The group homomorphism (4) factors through the cyclic group $\mathbb{Z} \to \langle g\rangle \to G$ which is generated by $g \in G$ . By the assumption that $G$ is a finite group, so that its integral cohomology is entirely torsion. Since the transgression map factors through a tensor product with pullback along this factorization, by definition, the claim follows.

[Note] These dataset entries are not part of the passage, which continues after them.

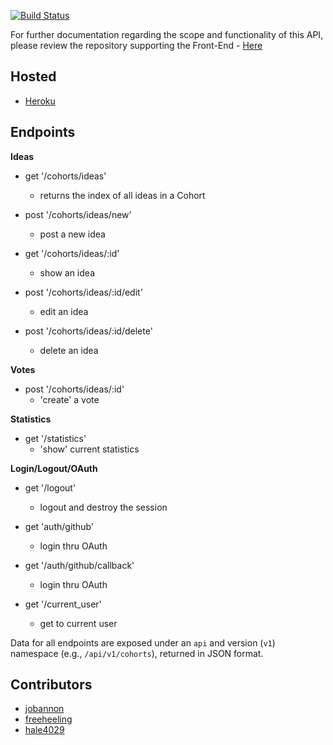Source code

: [![Build Status](https://travis-ci.com/jobannon/upvote_api.svg?branch=master)](https://travis-ci.com/jobannon/upvote_api)

For further documentation regarding the scope and functionality of this API, please review the repository supporting the Front-End - [Here](https://github.com/jobannon/upvote_ui)
## Hosted
  - [Heroku](https://upvote-ideas.herokuapp.com/)

## Endpoints
  
<strong>Ideas</strong>
* get '/cohorts/ideas'
  * returns the index of all ideas in a Cohort

* post '/cohorts/ideas/new'
  * post a new idea  
  
* get '/cohorts/ideas/:id'
  * show an idea

* post '/cohorts/ideas/:id/edit'
  * edit an idea

* post '/cohorts/ideas/:id/delete'
  * delete an idea

<strong>Votes</strong> 
* post '/cohorts/ideas/:id'
  * 'create' a vote

<strong>Statistics</strong>
* get '/statistics'
  * 'show' current statistics

<strong>Login/Logout/OAuth</strong>
* get '/logout' 
  * logout and destroy the session

* get 'auth/github'
  * login thru OAuth

* get '/auth/github/callback'
  * login thru OAuth
* get '/current_user'
  * get to current user

Data for all endpoints are exposed under an `api` and version (`v1`) namespace (e.g., `/api/v1/cohorts`), returned in JSON format.

## Contributors
* [jobannon](https://github.com/jobannon)
* [freeheeling](https://github.com/freeheeling)
* [hale4029](https://github.com/hale4029)


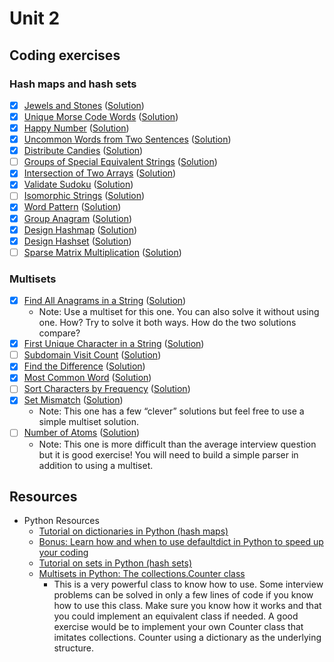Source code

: # Unit 2
## Coding exercises
### Hash maps and hash sets
- [x] [Jewels and Stones](https://leetcode.com/problems/jewels-and-stones/) ([Solution](jewels-and-stones.py))
- [x] [Unique Morse Code Words](https://leetcode.com/problems/unique-morse-code-words/) ([Solution](unique-morse-code-words.py))
- [x] [Happy Number](https://leetcode.com/problems/happy-number/) ([Solution](happy-number.py))
- [x] [Uncommon Words from Two Sentences](https://leetcode.com/problems/uncommon-words-from-two-sentences/) ([Solution](uncommon-words-from-two-sentences.py))
- [x] [Distribute Candies](https://leetcode.com/problems/distribute-candies/) ([Solution](distribute-candies.py))
- [ ] [Groups of Special Equivalent Strings](https://leetcode.com/problems/groups-of-special-equivalent-strings/) ([Solution]())
- [x] [Intersection of Two Arrays](https://leetcode.com/problems/intersection-of-two-arrays/) ([Solution](intersection-of-two-arrays.py))
- [x] [Validate Sudoku](https://leetcode.com/problems/valid-sudoku/) ([Solution](validate-sudoku.py))
- [ ] [Isomorphic Strings](https://leetcode.com/problems/isomorphic-strings/) ([Solution](isomorphic-strings.py))
- [x] [Word Pattern](https://leetcode.com/problems/word-pattern/) ([Solution](word-pattern.py))
- [x] [Group Anagram](https://leetcode.com/problems/group-anagrams/) ([Solution](group-anagrams.py))
- [x] [Design Hashmap](https://leetcode.com/problems/design-hashmap/) ([Solution](design-hashmap.py))
- [x] [Design Hashset](https://leetcode.com/problems/design-hashset/) ([Solution](design-hashset.py))
- [ ] [Sparse Matrix Multiplication](https://leetcode.com/problems/sparse-matrix-multiplication/) ([Solution](sparse-matrix-multiplication.py))

### Multisets
- [x] [Find All Anagrams in a String](https://leetcode.com/problems/find-all-anagrams-in-a-string/) ([Solution](find-all-anagrams-in-a-string.py))
	- Note: Use a multiset for this one. You can also solve it without using one. How? Try to solve it both ways. How do the two solutions compare?
- [x] [First Unique Character in a String](https://leetcode.com/problems/first-unique-character-in-a-string/) ([Solution](first-unique-character-in-a-string.py))
- [ ] [Subdomain Visit Count](https://leetcode.com/problems/subdomain-visit-count/) ([Solution](subdomain-visit-count.py))
- [x] [Find the Difference](https://leetcode.com/problems/find-the-difference/) ([Solution](find-the-difference.py))
- [x] [Most Common Word](https://leetcode.com/problems/most-common-word/) ([Solution](most-common-word.py))
- [ ] [Sort Characters by Frequency](https://leetcode.com/problems/sort-characters-by-frequency/) ([Solution](sort-characters-by-frequency.py))
- [x] [Set Mismatch](https://leetcode.com/problems/set-mismatch/) ([Solution](set-mismatch.py))
	- Note: This one has a few “clever” solutions but feel free to use a simple multiset solution.
- [ ] [Number of Atoms](https://leetcode.com/problems/number-of-atoms/) ([Solution]())
	- Note: This one is more difficult than the average interview question but it is good exercise! You will need to build a simple parser in addition to using a multiset.

## Resources
- Python Resources
	- [Tutorial on dictionaries in Python (hash maps)](https://www.datacamp.com/community/tutorials/python-dictionary-tutorial)
	- [Bonus: Learn how and when to use defaultdict in Python to speed up your coding](https://www.accelebrate.com/blog/using-defaultdict-python/)
	- [Tutorial on sets in Python (hash sets)](https://www.datacamp.com/community/tutorials/sets-in-python)
	- [Multisets in Python: The collections.Counter class](https://pymotw.com/2/collections/counter.html)
		- This is a very powerful class to know how to use. Some interview problems can be solved in only a few lines of code if you know how to use this class. Make sure you know how it works and that you could implement an equivalent class if needed. A good exercise would be to implement your own Counter class that imitates collections. Counter using a dictionary as the underlying structure.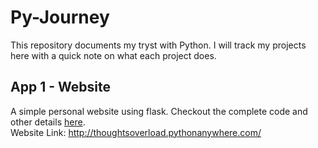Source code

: # Py-Journey
This repository documents my tryst with Python. I will track my projects here with a quick note on what each project does.

## App 1 - Website
A simple personal website using flask. Checkout the complete code and other details <a href="https://github.com/gudiausha/pyjourney/tree/master/pyjourney-master/website"> here</a>. <br> 
Website Link: http://thoughtsoverload.pythonanywhere.com/
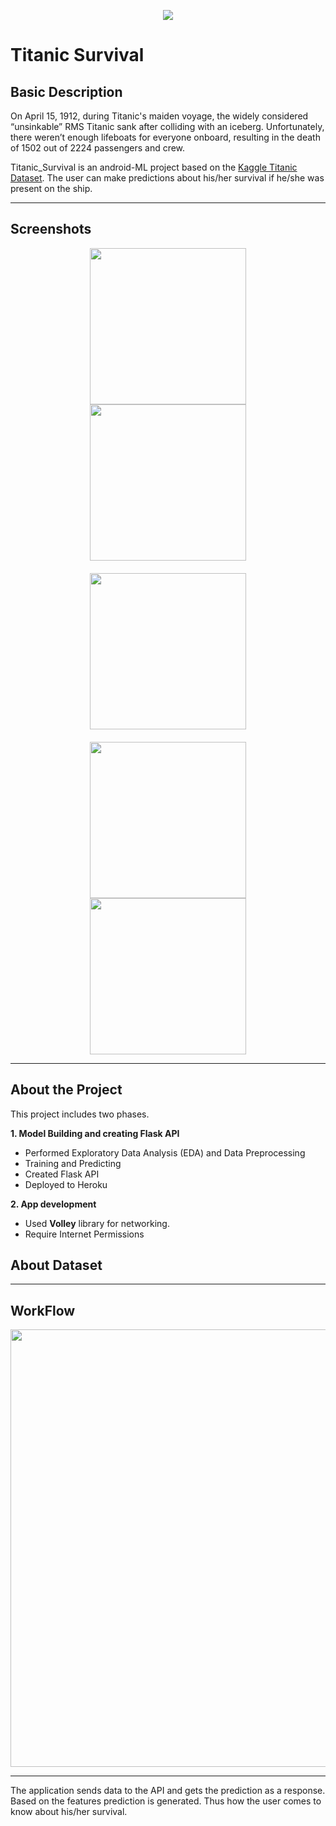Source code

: 
<p align="center">
  <img src="https://github.com/AbhishekKandalkar123/Titanic_Survival/blob/master/Img/Title..png" />
</p>

# Titanic Survival

## Basic Description
   On April 15, 1912, during Titanic's maiden voyage, the widely considered “unsinkable” RMS Titanic sank after colliding with an iceberg. Unfortunately, there weren’t enough lifeboats for everyone onboard, resulting in the death of 1502 out of 2224 passengers and crew.

Titanic_Survival is an android-ML project based on the [Kaggle Titanic Dataset](https://www.kaggle.com/c/titanic/data). The user can make predictions about his/her survival if he/she was present on the ship.


--------------------------------------------------------------------------------------------------------------------------------------------------------------------------------


## Screenshots
<p align="center">
 <img src="https://github.com/AbhishekKandalkar123/Titanic_Survival/blob/master/Img/Screenshot%20(30).png"  hspace=30 width="250"><img src="https://github.com/AbhishekKandalkar123/Titanic_Survival/blob/master/Img/Screenshot%20(31).png"  hspace=30 width="250"><img src="https://github.com/AbhishekKandalkar123/Titanic_Survival/blob/master/Img/Screenshot%20(32).png"  hspace=30 vspace=20 width="250"><img src="https://github.com/AbhishekKandalkar123/Titanic_Survival/blob/master/Img/Screenshot%20(33).png"  hspace=30 width="250"><img src="https://github.com/AbhishekKandalkar123/Titanic_Survival/blob/master/Img/Screenshot%20(34).png"  hspace=30 width="250">
</p>

--------------------------------------------------------------------------------------------------------------------------------------------------------------------------------


## About the Project
This project includes two phases.

**1. Model Building and creating Flask API**
   - Performed Exploratory Data Analysis (EDA) and Data Preprocessing
   - Training and Predicting 
   - Created Flask API 
   - Deployed to Heroku 

**2. App development**
   - Used **Volley** library for networking.
   - Require Internet Permissions 

## About Dataset
  
--------------------------------------------------------------------------------------------------------------------------------------------------------------------------------
## WorkFlow
<p align="center">
<img src="https://github.com/AbhishekKandalkar123/Titanic_Survival/blob/master/Img/WorkFlow.png" width="700"/>
</p> 

--------------------------------------------------------------------------------------------------------------------------------------------------------------------------------

The application sends data to the API and gets the prediction as a response. Based on the features prediction is generated. Thus how the user comes to know about his/her survival.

Via the Serre spectral sequence

Lemma

For each $g \in G$ and each point in the Borel construction $X^g \!\sslash\! \frac{C_G(g)}{\langle{g}\rangle}$ , there is a homotopy fiber sequence of the form

(6)

\array{ B \langle{g}\rangle &\longrightarrow& X^g \!\sslash\! \langle{g}\rangle \\ \big\downarrow &{}^{{}_{(pb)}}& \big\downarrow \\ \ast &\longrightarrow& X^g \!\sslash\! \frac{C_G(g)}{\langle{g}\rangle} }

Proof

First notice that the short exact sequence

1 \to \langle{g}\rangle \hookrightarrow C_G(g) \twoheadrightarrow G/\langle{g}\rangle \to 1

deloops to a homotopy fiber-sequence of the form

(7)

\array{ B \langle{g}\rangle &\longrightarrow& B C_G(g) \\ && \big\downarrow \\ && B \frac{C_G(g)}{\langle{g}\rangle} }

(using this Prop.).

Then notice that we have a pasting diagram of homotopy pullbacks as follows:

\array{ B \langle{g}\rangle &\longrightarrow& \ast \\ \big\downarrow &{}^{{}_{(pb)}}& \big\downarrow \\ X^g \!\sslash\! C_G(g) &\xrightarrow{\;}& X^g \!\sslash\! \frac{C_G(g)}{\langle{g}\rangle} \\ \big\downarrow &{}^{{}_{(pb)}}& \big\downarrow \\ B G &\xrightarrow{\;}& B \frac{C_G(g)}{\langle{g}\rangle} }

Here:

the bottom square being a homotopy pullback expresses that the group action of $\langle{g}\rangle$ on $X^g$ is trivial, so that the group action of $C_G(g)$ on $X^g$ is induced by that of $C_G(g)/\langle{g}\rangle$ ;
the total rectangle is a homotopy pullback by (7);
hence the top square is a homotopy pullback by the pasting law.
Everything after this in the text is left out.